There are a lot of challenges though to overcome in the process of weaning the industry away from diesel in favour of BEVs, especially in the area of surface mining where battery technology is still in the testing stage.

In addition to technological issues, mining faces a growing gap in skills and pressure to reduce carbon emissions across the board and this is dependent on renewable energy sources that aren’t always readily accessible.

Ryan said: “In certain parts of the world, mining activities are generally hindered due to the absence of energy. The demand isn’t enough to meet the supply.”

This makes the switch to electric equipment in certain situations a lot more difficult. This is coupled with the scepticism of the industry about the risk-reward ratio when the adoption of new technologies is an obstacle to the sector in its journey to net zero.

But it is true with the Sustainable Minerals Institute report concluding that the acquisition of mineral deposits that are located in deep and remote regions can make it difficult for firms to remain competitive in the long run unless they adapt and take on the risks to be innovative.

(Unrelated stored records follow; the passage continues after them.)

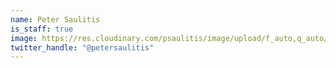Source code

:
 ```yaml
---
name: Peter Saulitis
is_staff: true
image: https://res.cloudinary.com/psaulitis/image/upload/f_auto,q_auto/v1617684382/Peter_Headshot_z6n3k4.png
twitter_handle: "@petersaulitis"
---
```

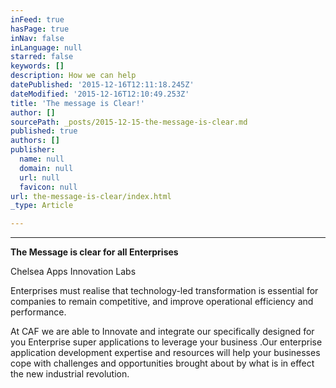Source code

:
 ```yaml
---
inFeed: true
hasPage: true
inNav: false
inLanguage: null
starred: false
keywords: []
description: How we can help
datePublished: '2015-12-16T12:11:18.245Z'
dateModified: '2015-12-16T12:10:49.253Z'
title: 'The message is Clear!'
author: []
sourcePath: _posts/2015-12-15-the-message-is-clear.md
published: true
authors: []
publisher:
  name: null
  domain: null
  url: null
  favicon: null
url: the-message-is-clear/index.html
_type: Article

---
```

****

**The Message is clear for
all Enterprises**

Chelsea Apps Innovation Labs 

Enterprises must realise that technology-led transformation
is essential for companies to remain competitive, and improve operational
efficiency and performance.

At CAF we are able to Innovate and integrate our
specifically designed for you Enterprise super applications to leverage your
business .Our enterprise application development expertise and resources will help
your businesses cope with challenges and opportunities brought about by what is
in effect the new industrial revolution.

Ryan shared this view, noting that while companies might appear to have natural scepticism, the ongoing success stories in the industry paired with larger tunnelling and mining challenges could aid in bringing about the process of change.

Mining companies might need to consider a long-term perspective taking into consideration how they can contribute to global sustainability as well as worker safety and their own viability and longevity in an ever-changing marketplace. If they are able to do so, the overall benefits could far outweigh the initial costs.